EXERCISE DATA START

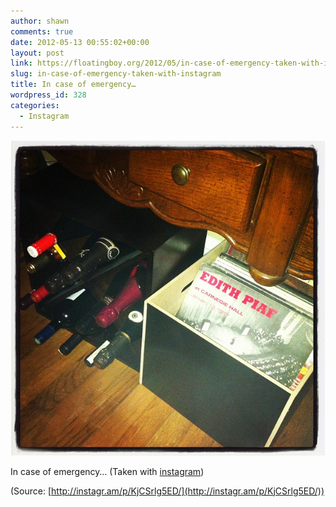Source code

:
 ```yaml
---
author: shawn
comments: true
date: 2012-05-13 00:55:02+00:00
layout: post
link: https://floatingboy.org/2012/05/in-case-of-emergency-taken-with-instagram/
slug: in-case-of-emergency-taken-with-instagram
title: In case of emergency… 
wordpress_id: 328
categories:
  - Instagram
---
```


[![](/assets/media/2012/06/tumblr_m3xrvrpVt51qzw17so1_1280.jpg)](http://instagr.am/p/KjCSrlg5ED/)

In case of emergency… (Taken with [instagram](http://instagr.am))

(Source: [http://instagr.am/p/KjCSrlg5ED/](http://instagr.am/p/KjCSrlg5ED/))
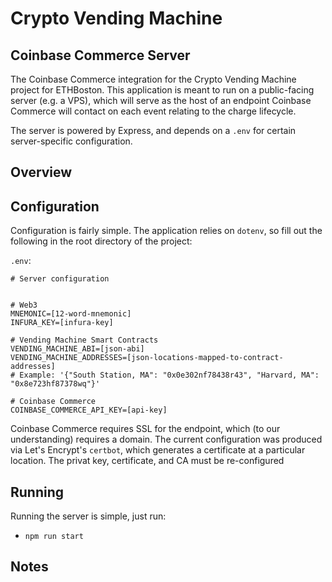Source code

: # Crypto Vending Machine
## Coinbase Commerce Server
The Coinbase Commerce integration for the Crypto Vending Machine project for ETHBoston. This application is meant to run on a public-facing server (e.g. a VPS), which will serve as the host of an endpoint Coinbase Commerce will contact on each event relating to the charge lifecycle.

The server is powered by Express, and depends on a `.env` for certain server-specific configuration.

## Overview

## Configuration

Configuration is fairly simple. The application relies on `dotenv`, so fill out the following in the root directory of the project:

`.env`:

```
# Server configuration


# Web3
MNEMONIC=[12-word-mnemonic]
INFURA_KEY=[infura-key]

# Vending Machine Smart Contracts
VENDING_MACHINE_ABI=[json-abi]
VENDING_MACHINE_ADDRESSES=[json-locations-mapped-to-contract-addresses]
# Example: '{"South Station, MA": "0x0e302nf78438r43", "Harvard, MA": "0x8e723hf87378wq"}'

# Coinbase Commerce
COINBASE_COMMERCE_API_KEY=[api-key]
```

Coinbase Commerce requires SSL for the endpoint, which (to our understanding) requires a domain. The current configuration was produced via Let's Encrypt's `certbot`, which generates a certificate at a particular location. The privat key, certificate, and CA must be re-configured

## Running
Running the server is simple, just run:
  * `npm run start`

## Notes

EXERCISE DATA END

## WHAT YOU SHOULD DO
Repeat the data exactly as written, but without the pictures.

## EXPECTED ANSWER
Source code

:
 ```yaml
---
author: shawn
comments: true
date: 2012-05-13 00:55:02+00:00
layout: post
link: https://floatingboy.org/2012/05/in-case-of-emergency-taken-with-instagram/
slug: in-case-of-emergency-taken-with-instagram
title: In case of emergency… 
wordpress_id: 328
categories:
  - Instagram
---
```


[![](/assets/media/2012/06/tumblr_m3xrvrpVt51qzw17so1_1280.jpg)](http://instagr.am/p/KjCSrlg5ED/)

In case of emergency… (Taken with [instagram](http://instagr.am))

(Source: [http://instagr.am/p/KjCSrlg5ED/](http://instagr.am/p/KjCSrlg5ED/))
Source code

: # Crypto Vending Machine
## Coinbase Commerce Server
The Coinbase Commerce integration for the Crypto Vending Machine project for ETHBoston. This application is meant to run on a public-facing server (e.g. a VPS), which will serve as the host of an endpoint Coinbase Commerce will contact on each event relating to the charge lifecycle.

The server is powered by Express, and depends on a `.env` for certain server-specific configuration.

## Overview

## Configuration

Configuration is fairly simple. The application relies on `dotenv`, so fill out the following in the root directory of the project:

`.env`:

```
# Server configuration


# Web3
MNEMONIC=[12-word-mnemonic]
INFURA_KEY=[infura-key]

# Vending Machine Smart Contracts
VENDING_MACHINE_ABI=[json-abi]
VENDING_MACHINE_ADDRESSES=[json-locations-mapped-to-contract-addresses]
# Example: '{"South Station, MA": "0x0e302nf78438r43", "Harvard, MA": "0x8e723hf87378wq"}'

# Coinbase Commerce
COINBASE_COMMERCE_API_KEY=[api-key]
```

Coinbase Commerce requires SSL for the endpoint, which (to our understanding) requires a domain. The current configuration was produced via Let's Encrypt's `certbot`, which generates a certificate at a particular location. The privat key, certificate, and CA must be re-configured

## Running
Running the server is simple, just run:
  * `npm run start`

## Notes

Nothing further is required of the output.